Re: Fast roll-back

From: Yong Huang <yong321_at_yahoo.com>
Date: Fri, 23 Jan 2009 08:57:09 -0800 (PST)
Message-ID: <4beee02b-f439-4cc0-823d-e64c39ff3aa6_at_m12g2000vbp.googlegroups.com>



On Jan 23, 6:33 am, "Jonathan Lewis" <jonat..._at_jlcomp.demon.co.uk> wrote:
>
> You may be thinking of something like the following:
>
> If a process issues a rollback; then all the rows it had
> locked will stay locked until the entire rollback is complete.
>
> If the session is killed or the database is restarted (before
> the process commits its transaction) then smon handles the
> rollback.
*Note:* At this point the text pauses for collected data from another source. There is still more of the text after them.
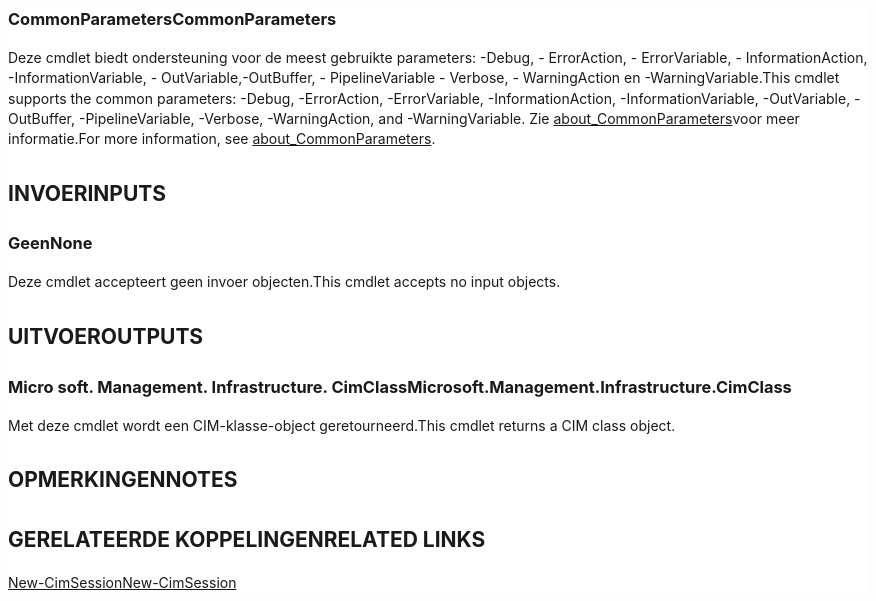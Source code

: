 ### <span data-ttu-id="61fc6-161">CommonParameters</span><span class="sxs-lookup"><span data-stu-id="61fc6-161">CommonParameters</span></span>

<span data-ttu-id="61fc6-162">Deze cmdlet biedt ondersteuning voor de meest gebruikte parameters: -Debug, - ErrorAction, - ErrorVariable, - InformationAction, -InformationVariable, - OutVariable,-OutBuffer, - PipelineVariable - Verbose, - WarningAction en -WarningVariable.</span><span class="sxs-lookup"><span data-stu-id="61fc6-162">This cmdlet supports the common parameters: -Debug, -ErrorAction, -ErrorVariable, -InformationAction, -InformationVariable, -OutVariable, -OutBuffer, -PipelineVariable, -Verbose, -WarningAction, and -WarningVariable.</span></span> <span data-ttu-id="61fc6-163">Zie [about_CommonParameters](https://go.microsoft.com/fwlink/?LinkID=113216)voor meer informatie.</span><span class="sxs-lookup"><span data-stu-id="61fc6-163">For more information, see [about_CommonParameters](https://go.microsoft.com/fwlink/?LinkID=113216).</span></span>

## <span data-ttu-id="61fc6-164">INVOER</span><span class="sxs-lookup"><span data-stu-id="61fc6-164">INPUTS</span></span>

### <span data-ttu-id="61fc6-165">Geen</span><span class="sxs-lookup"><span data-stu-id="61fc6-165">None</span></span>

<span data-ttu-id="61fc6-166">Deze cmdlet accepteert geen invoer objecten.</span><span class="sxs-lookup"><span data-stu-id="61fc6-166">This cmdlet accepts no input objects.</span></span>

## <span data-ttu-id="61fc6-167">UITVOER</span><span class="sxs-lookup"><span data-stu-id="61fc6-167">OUTPUTS</span></span>

### <span data-ttu-id="61fc6-168">Micro soft. Management. Infrastructure. CimClass</span><span class="sxs-lookup"><span data-stu-id="61fc6-168">Microsoft.Management.Infrastructure.CimClass</span></span>

<span data-ttu-id="61fc6-169">Met deze cmdlet wordt een CIM-klasse-object geretourneerd.</span><span class="sxs-lookup"><span data-stu-id="61fc6-169">This cmdlet returns a CIM class object.</span></span>

## <span data-ttu-id="61fc6-170">OPMERKINGEN</span><span class="sxs-lookup"><span data-stu-id="61fc6-170">NOTES</span></span>

## <span data-ttu-id="61fc6-171">GERELATEERDE KOPPELINGEN</span><span class="sxs-lookup"><span data-stu-id="61fc6-171">RELATED LINKS</span></span>

[<span data-ttu-id="61fc6-172">New-CimSession</span><span class="sxs-lookup"><span data-stu-id="61fc6-172">New-CimSession</span></span>](New-CimSession.md)
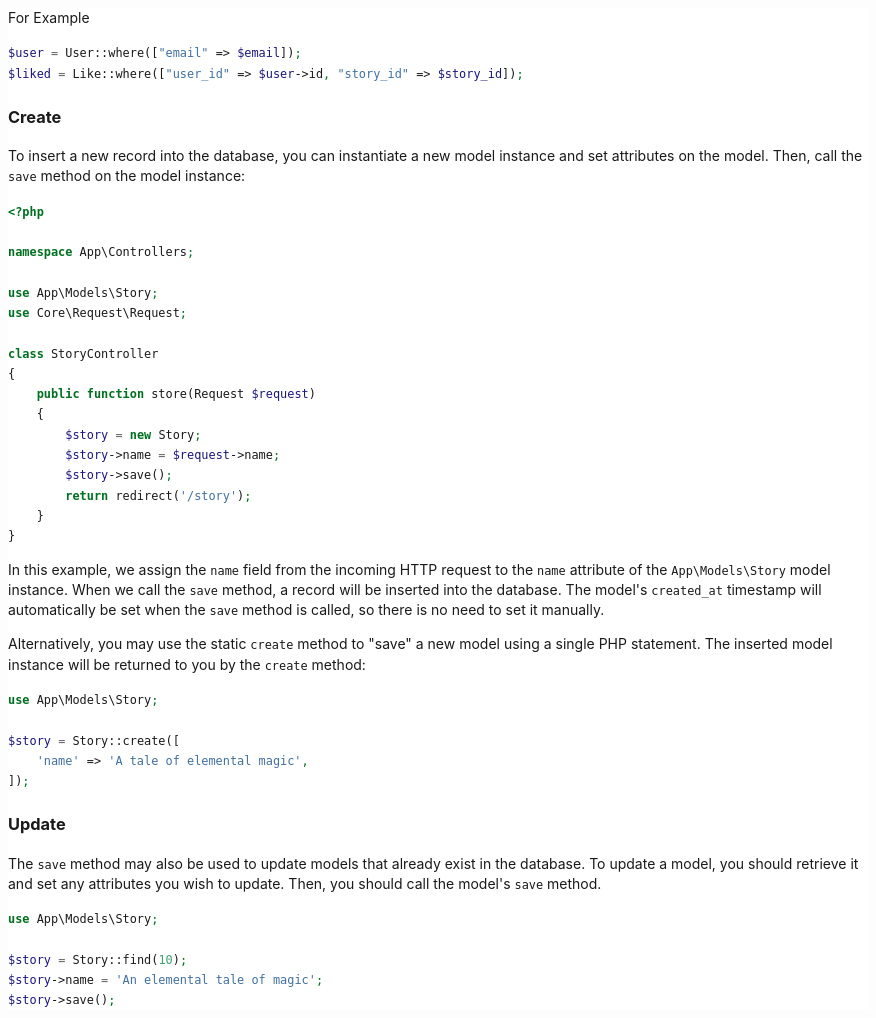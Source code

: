 For Example
```php
$user = User::where(["email" => $email]);
$liked = Like::where(["user_id" => $user->id, "story_id" => $story_id]);
```

### Create

To insert a new record into the database, you can instantiate a new model instance and set attributes on the model. Then, call the `save` method on the model instance:

```php
<?php

namespace App\Controllers;

use App\Models\Story;
use Core\Request\Request;

class StoryController
{
    public function store(Request $request)
    {
        $story = new Story;
        $story->name = $request->name;
        $story->save();
        return redirect('/story');
    }
}
```

In this example, we assign the `name` field from the incoming HTTP request to the `name` attribute of the `App\Models\Story` model instance. When we call the `save` method, a record will be inserted into the database. The model's `created_at` timestamp will automatically be set when the `save` method is called, so there is no need to set it manually.

Alternatively, you may use the static `create` method to "save" a new model using a single PHP statement. The inserted model instance will be returned to you by the `create` method:

```php
use App\Models\Story;

$story = Story::create([
    'name' => 'A tale of elemental magic',
]);
```

### Update

The `save` method may also be used to update models that already exist in the database. To update a model, you should retrieve it and set any attributes you wish to update. Then, you should call the model's `save` method.

```php
use App\Models\Story;

$story = Story::find(10);
$story->name = 'An elemental tale of magic';
$story->save();
```
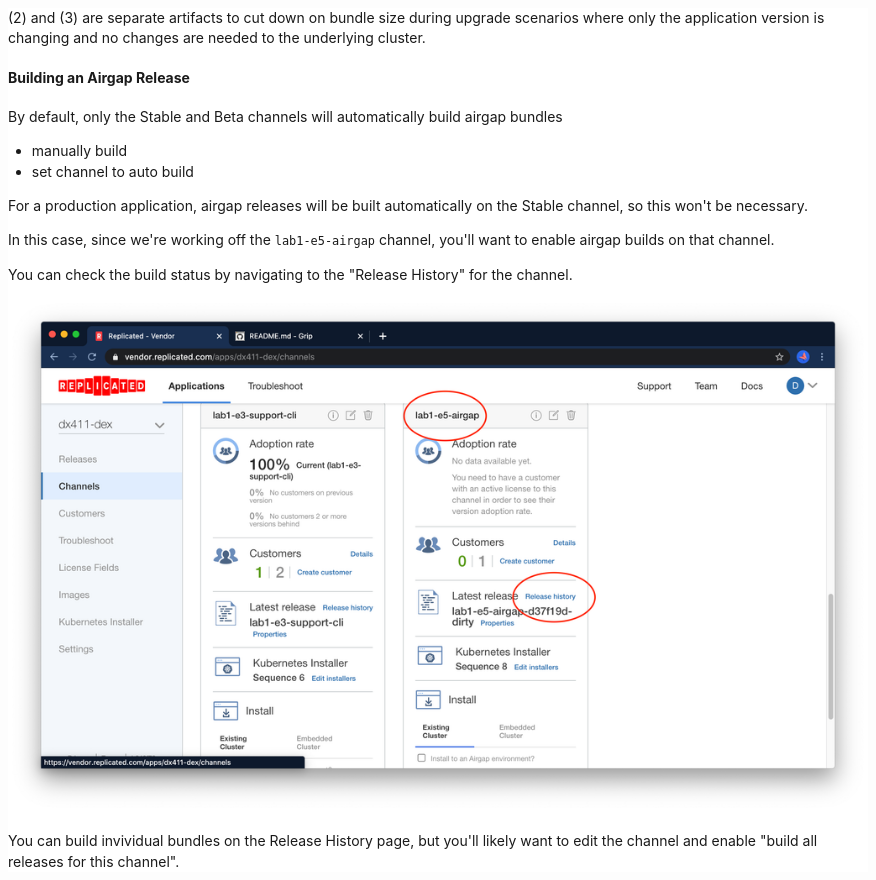 (2) and (3) are separate artifacts to cut down on bundle size during upgrade scenarios where only the application version 
is changing and no changes are needed to the underlying cluster.

#### Building an Airgap Release

By default, only the Stable and Beta channels will automatically build airgap bundles

- manually build
- set channel to auto build

For a production application, airgap releases will be built automatically on the Stable channel, so this won't
be necessary.

In this case, since we're working off the `lab1-e5-airgap` channel, you'll want to enable airgap builds on that channel.

You can check the build status by navigating to the "Release History" for the channel.

![release-history](img/release-history.png)

You can build invividual bundles on the Release History page, but you'll likely want to edit the channel and enable "build all releases for this channel".
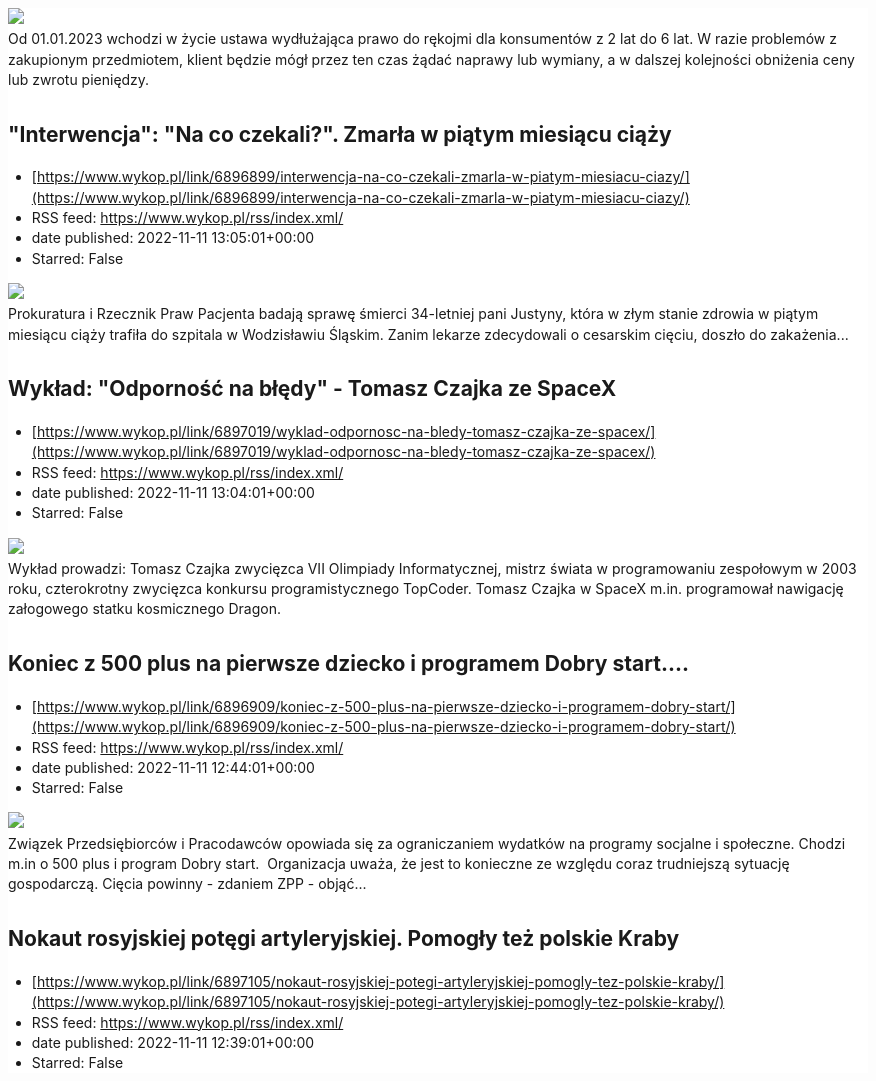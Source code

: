 <img src="https://www.wykop.pl/cdn/c3397993/link_16681537158yYoDSpVgoAtmxeX2LYKvC,w104h74.jpg" /><br />
		 Od 01.01.2023 wchodzi w życie ustawa wydłużająca prawo do rękojmi dla konsumentów z 2 lat do 6 lat. W razie problemów z zakupionym przedmiotem, klient będzie mógł przez ten czas żądać naprawy lub wymiany, a w dalszej kolejności obniżenia ceny lub zwrotu pieniędzy.

## "Interwencja": "Na co czekali?". Zmarła w piątym miesiącu ciąży
 - [https://www.wykop.pl/link/6896899/interwencja-na-co-czekali-zmarla-w-piatym-miesiacu-ciazy/](https://www.wykop.pl/link/6896899/interwencja-na-co-czekali-zmarla-w-piatym-miesiacu-ciazy/)
 - RSS feed: https://www.wykop.pl/rss/index.xml/
 - date published: 2022-11-11 13:05:01+00:00
 - Starred: False

<img src="https://www.wykop.pl/cdn/c3397993/link_1668142879z4Ilu7ojUHV6tzZWVtQdhV,w104h74.jpg" /><br />
		 Prokuratura i Rzecznik Praw Pacjenta badają sprawę śmierci 34-letniej pani Justyny, która w złym stanie zdrowia w piątym miesiącu ciąży trafiła do szpitala w Wodzisławiu Śląskim. Zanim lekarze zdecydowali o cesarskim cięciu, doszło do zakażenia...

## Wykład: "Odporność na błędy" - Tomasz Czajka ze SpaceX
 - [https://www.wykop.pl/link/6897019/wyklad-odpornosc-na-bledy-tomasz-czajka-ze-spacex/](https://www.wykop.pl/link/6897019/wyklad-odpornosc-na-bledy-tomasz-czajka-ze-spacex/)
 - RSS feed: https://www.wykop.pl/rss/index.xml/
 - date published: 2022-11-11 13:04:01+00:00
 - Starred: False

<img src="https://www.wykop.pl/cdn/c3397993/link_1668122669lMhk3J6qypqpbkYjqV8XC5,w104h74.jpg" /><br />
		 Wykład prowadzi: Tomasz Czajka zwycięzca VII Olimpiady Informatycznej, mistrz świata w programowaniu zespołowym w 2003 roku, czterokrotny zwycięzca konkursu programistycznego TopCoder. Tomasz Czajka w SpaceX m.in. programował nawigację załogowego statku kosmicznego Dragon.

## Koniec z 500 plus na pierwsze dziecko i programem Dobry start....
 - [https://www.wykop.pl/link/6896909/koniec-z-500-plus-na-pierwsze-dziecko-i-programem-dobry-start/](https://www.wykop.pl/link/6896909/koniec-z-500-plus-na-pierwsze-dziecko-i-programem-dobry-start/)
 - RSS feed: https://www.wykop.pl/rss/index.xml/
 - date published: 2022-11-11 12:44:01+00:00
 - Starred: False

<img src="https://www.wykop.pl/cdn/c3397993/link_1668114526Gia1E00flxr7JEEiBUJAyf,w104h74.jpg" /><br />
		 Związek Przedsiębiorców i Pracodawców opowiada się za ograniczaniem wydatków na programy socjalne i społeczne. Chodzi m.in o 500 plus i program Dobry start.  Organizacja uważa, że jest to konieczne ze względu coraz trudniejszą sytuację gospodarczą. Cięcia powinny - zdaniem ZPP - objąć...

## Nokaut rosyjskiej potęgi artyleryjskiej. Pomogły też polskie Kraby
 - [https://www.wykop.pl/link/6897105/nokaut-rosyjskiej-potegi-artyleryjskiej-pomogly-tez-polskie-kraby/](https://www.wykop.pl/link/6897105/nokaut-rosyjskiej-potegi-artyleryjskiej-pomogly-tez-polskie-kraby/)
 - RSS feed: https://www.wykop.pl/rss/index.xml/
 - date published: 2022-11-11 12:39:01+00:00
 - Starred: False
But if some other user process needs to update
> some of the inconsistent data, it can detect that it's looking
> at blocks that are in need of rollback and perform a "localised"
> rollback against just those blocks.
>
> This means that killing a session (or in your extreme case bouncing
> the database) can allow other work to resume faster than it could
> if you waited for a process rollback to complete.
>
> It's possible that in earlier versions of Oracle, this "localised" rollback
> could take place only at database restart. In modern versions it can
> happen after a "kill session". Of course, it won't necessarily be the
> case that killing a session will help.
>
> --
> Regards
>
> Jonathan Lewishttp://jonathanlewis.wordpress.com
>
> Author: Cost Based Oracle: Fundamentalshttp://www.jlcomp.demon.co.uk/cbo_book/ind_book.html
>
> The Co-operative Oracle Users' FAQhttp://www.jlcomp.demon.co.uk/faq/ind_faq.html

Fairlie Rego reported a problem with parallel rollback, which defaults to low instead of false:

http://el-caro.blogspot.com/2008_11_01_archive.html

"IMHO (atleast from past experience) serial recovery is faster than parallel recovery atleast in the case where the transaction causes a lot of index block splits"

That probably accounts for some of the slow rollback cases.